● **SUPPLIED RECORDS**
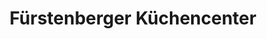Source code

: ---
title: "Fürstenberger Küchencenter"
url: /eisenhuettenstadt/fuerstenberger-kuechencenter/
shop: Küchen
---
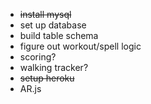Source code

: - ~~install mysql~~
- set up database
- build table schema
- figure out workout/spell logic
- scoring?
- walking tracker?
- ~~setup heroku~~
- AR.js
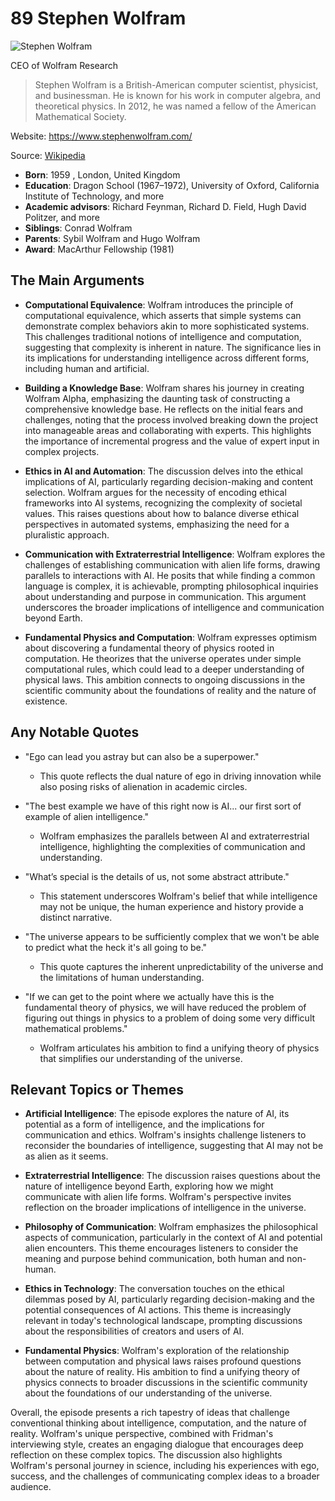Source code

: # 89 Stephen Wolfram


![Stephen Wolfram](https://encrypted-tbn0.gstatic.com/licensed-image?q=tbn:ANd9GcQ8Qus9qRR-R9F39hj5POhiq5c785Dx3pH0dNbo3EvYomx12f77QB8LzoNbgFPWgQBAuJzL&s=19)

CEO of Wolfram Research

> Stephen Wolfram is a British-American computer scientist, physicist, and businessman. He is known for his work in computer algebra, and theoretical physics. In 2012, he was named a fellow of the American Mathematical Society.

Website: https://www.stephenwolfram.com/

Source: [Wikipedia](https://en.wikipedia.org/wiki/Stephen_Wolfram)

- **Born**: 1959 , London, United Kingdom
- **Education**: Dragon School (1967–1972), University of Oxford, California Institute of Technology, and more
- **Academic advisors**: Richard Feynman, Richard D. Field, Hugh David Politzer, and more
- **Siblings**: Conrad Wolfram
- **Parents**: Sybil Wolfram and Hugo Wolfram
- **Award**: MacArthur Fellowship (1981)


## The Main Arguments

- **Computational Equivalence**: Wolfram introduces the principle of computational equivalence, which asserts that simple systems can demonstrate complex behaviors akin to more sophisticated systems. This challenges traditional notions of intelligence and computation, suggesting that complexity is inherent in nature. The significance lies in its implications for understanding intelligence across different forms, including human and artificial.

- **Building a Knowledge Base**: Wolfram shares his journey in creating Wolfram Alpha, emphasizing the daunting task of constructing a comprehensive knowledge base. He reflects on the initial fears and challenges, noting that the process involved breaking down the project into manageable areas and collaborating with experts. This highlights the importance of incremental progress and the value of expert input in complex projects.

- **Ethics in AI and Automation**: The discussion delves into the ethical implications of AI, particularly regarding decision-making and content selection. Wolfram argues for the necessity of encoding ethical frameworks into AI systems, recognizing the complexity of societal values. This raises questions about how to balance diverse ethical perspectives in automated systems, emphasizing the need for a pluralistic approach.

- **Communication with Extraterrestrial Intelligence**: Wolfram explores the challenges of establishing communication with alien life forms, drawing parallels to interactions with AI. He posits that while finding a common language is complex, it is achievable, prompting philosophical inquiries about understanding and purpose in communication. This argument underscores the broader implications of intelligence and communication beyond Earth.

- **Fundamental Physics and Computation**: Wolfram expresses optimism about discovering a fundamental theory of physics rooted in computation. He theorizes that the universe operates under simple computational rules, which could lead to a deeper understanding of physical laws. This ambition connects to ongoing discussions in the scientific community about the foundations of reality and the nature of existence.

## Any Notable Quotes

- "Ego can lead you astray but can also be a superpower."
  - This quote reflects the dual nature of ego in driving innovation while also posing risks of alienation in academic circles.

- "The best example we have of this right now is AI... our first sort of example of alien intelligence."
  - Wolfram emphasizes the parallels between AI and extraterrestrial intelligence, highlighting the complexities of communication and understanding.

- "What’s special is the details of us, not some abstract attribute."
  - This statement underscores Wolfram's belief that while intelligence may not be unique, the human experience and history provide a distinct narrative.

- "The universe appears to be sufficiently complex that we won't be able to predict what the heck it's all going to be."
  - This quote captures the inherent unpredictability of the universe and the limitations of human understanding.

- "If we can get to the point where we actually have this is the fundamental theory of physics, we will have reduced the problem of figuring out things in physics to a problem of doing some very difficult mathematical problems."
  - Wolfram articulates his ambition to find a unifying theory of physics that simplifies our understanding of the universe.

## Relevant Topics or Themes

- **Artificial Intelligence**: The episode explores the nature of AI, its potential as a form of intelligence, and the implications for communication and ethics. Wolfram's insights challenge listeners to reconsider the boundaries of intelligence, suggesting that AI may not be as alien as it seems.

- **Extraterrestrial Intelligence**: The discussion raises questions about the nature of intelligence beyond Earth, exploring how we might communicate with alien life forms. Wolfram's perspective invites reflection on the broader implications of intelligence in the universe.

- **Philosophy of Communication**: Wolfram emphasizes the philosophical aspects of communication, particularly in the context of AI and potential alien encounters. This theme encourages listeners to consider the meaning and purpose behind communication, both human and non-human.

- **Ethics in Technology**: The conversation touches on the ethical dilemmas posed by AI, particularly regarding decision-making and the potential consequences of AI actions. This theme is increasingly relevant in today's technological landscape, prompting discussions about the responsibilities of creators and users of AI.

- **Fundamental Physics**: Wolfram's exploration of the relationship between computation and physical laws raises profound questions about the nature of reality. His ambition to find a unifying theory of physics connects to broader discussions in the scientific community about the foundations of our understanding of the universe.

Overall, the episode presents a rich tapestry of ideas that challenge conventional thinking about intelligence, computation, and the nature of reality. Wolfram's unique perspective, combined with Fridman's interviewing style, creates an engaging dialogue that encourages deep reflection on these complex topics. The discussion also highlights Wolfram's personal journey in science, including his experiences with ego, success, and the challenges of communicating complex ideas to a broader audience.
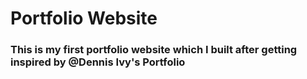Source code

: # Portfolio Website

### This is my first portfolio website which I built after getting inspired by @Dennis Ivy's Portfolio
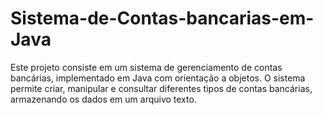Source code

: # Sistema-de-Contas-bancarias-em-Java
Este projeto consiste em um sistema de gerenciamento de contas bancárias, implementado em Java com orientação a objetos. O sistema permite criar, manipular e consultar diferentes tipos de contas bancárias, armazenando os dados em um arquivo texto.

--

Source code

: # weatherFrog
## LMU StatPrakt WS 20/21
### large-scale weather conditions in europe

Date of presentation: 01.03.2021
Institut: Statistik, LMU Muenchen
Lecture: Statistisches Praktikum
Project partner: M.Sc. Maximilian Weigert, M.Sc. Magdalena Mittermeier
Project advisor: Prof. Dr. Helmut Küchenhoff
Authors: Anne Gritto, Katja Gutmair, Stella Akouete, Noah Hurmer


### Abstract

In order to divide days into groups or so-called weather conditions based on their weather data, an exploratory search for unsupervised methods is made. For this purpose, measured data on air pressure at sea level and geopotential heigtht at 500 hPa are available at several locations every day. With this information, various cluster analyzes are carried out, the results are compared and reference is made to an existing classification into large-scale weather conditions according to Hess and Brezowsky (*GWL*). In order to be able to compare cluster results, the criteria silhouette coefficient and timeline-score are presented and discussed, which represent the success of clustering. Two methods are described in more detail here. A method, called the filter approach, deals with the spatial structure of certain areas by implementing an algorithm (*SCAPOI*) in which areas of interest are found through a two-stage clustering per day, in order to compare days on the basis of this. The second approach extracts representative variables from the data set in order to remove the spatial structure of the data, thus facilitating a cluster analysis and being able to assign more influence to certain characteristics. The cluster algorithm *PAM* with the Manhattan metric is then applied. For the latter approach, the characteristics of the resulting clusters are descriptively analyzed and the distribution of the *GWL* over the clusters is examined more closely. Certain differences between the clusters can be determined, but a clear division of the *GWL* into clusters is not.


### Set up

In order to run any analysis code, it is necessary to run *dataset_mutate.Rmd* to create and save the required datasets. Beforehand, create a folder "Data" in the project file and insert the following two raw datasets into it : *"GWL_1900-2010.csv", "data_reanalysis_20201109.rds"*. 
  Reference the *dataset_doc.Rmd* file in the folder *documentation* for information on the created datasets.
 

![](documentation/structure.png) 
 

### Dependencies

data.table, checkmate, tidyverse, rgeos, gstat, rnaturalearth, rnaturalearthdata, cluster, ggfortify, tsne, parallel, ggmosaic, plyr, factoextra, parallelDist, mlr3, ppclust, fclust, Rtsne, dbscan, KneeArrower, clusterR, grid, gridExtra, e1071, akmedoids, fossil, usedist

---

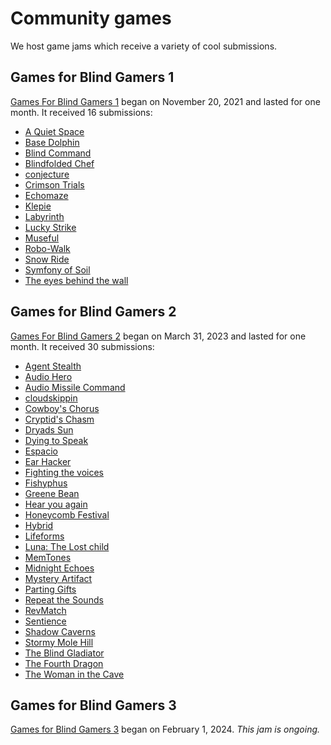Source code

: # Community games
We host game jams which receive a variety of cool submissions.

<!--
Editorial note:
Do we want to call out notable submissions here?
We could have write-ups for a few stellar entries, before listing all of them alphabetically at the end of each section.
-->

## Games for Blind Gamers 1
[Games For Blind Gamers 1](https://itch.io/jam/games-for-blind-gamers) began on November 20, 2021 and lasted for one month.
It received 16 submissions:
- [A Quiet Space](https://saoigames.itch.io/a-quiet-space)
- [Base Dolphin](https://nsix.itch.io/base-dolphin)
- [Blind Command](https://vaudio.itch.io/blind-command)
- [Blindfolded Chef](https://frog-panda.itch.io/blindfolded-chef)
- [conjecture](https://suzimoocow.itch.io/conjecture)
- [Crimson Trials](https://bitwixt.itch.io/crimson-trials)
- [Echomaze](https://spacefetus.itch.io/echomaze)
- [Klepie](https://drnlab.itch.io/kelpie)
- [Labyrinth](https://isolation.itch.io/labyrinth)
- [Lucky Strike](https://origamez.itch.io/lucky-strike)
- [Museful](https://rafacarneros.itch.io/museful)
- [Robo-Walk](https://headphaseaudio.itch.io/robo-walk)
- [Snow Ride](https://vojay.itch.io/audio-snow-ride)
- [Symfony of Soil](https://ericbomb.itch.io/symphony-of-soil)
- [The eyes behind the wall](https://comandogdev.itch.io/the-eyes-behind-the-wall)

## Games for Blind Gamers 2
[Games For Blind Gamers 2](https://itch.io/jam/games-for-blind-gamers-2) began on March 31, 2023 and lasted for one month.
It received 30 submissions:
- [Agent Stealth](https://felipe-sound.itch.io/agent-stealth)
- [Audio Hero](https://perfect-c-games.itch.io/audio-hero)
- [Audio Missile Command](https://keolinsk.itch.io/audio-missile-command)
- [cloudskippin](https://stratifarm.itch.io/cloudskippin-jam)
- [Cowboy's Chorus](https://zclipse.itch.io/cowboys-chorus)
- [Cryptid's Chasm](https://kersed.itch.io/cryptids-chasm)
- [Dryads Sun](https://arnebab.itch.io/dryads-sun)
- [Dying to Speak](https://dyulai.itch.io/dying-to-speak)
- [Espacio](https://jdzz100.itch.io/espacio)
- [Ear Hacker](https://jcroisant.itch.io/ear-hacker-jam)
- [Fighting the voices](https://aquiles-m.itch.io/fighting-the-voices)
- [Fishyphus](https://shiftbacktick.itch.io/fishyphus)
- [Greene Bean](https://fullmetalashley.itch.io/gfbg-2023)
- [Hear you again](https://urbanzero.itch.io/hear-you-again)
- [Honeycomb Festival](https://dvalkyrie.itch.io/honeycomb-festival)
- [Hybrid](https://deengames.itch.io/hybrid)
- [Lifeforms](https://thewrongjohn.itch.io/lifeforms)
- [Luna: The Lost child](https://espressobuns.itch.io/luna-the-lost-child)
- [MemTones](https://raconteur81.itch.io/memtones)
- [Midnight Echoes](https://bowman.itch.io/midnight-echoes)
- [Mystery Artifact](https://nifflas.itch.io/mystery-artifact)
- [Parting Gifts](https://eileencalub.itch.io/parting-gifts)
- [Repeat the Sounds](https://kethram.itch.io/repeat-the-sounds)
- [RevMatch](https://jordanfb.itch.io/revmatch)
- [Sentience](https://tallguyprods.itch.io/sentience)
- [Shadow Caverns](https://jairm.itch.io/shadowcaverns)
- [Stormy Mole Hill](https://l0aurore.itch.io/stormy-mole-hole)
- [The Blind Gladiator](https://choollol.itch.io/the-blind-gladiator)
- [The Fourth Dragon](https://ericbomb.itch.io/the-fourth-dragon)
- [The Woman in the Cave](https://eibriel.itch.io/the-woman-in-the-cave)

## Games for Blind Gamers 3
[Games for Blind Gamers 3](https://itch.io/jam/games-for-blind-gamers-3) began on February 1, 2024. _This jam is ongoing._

● **TRY IT**
In the material above, transcribe exactly the lines beginning at the one with "- [Labyrinth](https://isolation.itch.io/labyrinth)" and ending at the one with "- [Dying to", both included.

● **REPLY TO THE EXERCISE**
- [Labyrinth](https://isolation.itch.io/labyrinth)
- [Lucky Strike](https://origamez.itch.io/lucky-strike)
- [Museful](https://rafacarneros.itch.io/museful)
- [Robo-Walk](https://headphaseaudio.itch.io/robo-walk)
- [Snow Ride](https://vojay.itch.io/audio-snow-ride)
- [Symfony of Soil](https://ericbomb.itch.io/symphony-of-soil)
- [The eyes behind the wall](https://comandogdev.itch.io/the-eyes-behind-the-wall)

## Games for Blind Gamers 2
[Games For Blind Gamers 2](https://itch.io/jam/games-for-blind-gamers-2) began on March 31, 2023 and lasted for one month.
It received 30 submissions:
- [Agent Stealth](https://felipe-sound.itch.io/agent-stealth)
- [Audio Hero](https://perfect-c-games.itch.io/audio-hero)
- [Audio Missile Command](https://keolinsk.itch.io/audio-missile-command)
- [cloudskippin](https://stratifarm.itch.io/cloudskippin-jam)
- [Cowboy's Chorus](https://zclipse.itch.io/cowboys-chorus)
- [Cryptid's Chasm](https://kersed.itch.io/cryptids-chasm)
- [Dryads Sun](https://arnebab.itch.io/dryads-sun)
- [Dying to Speak](https://dyulai.itch.io/dying-to-speak)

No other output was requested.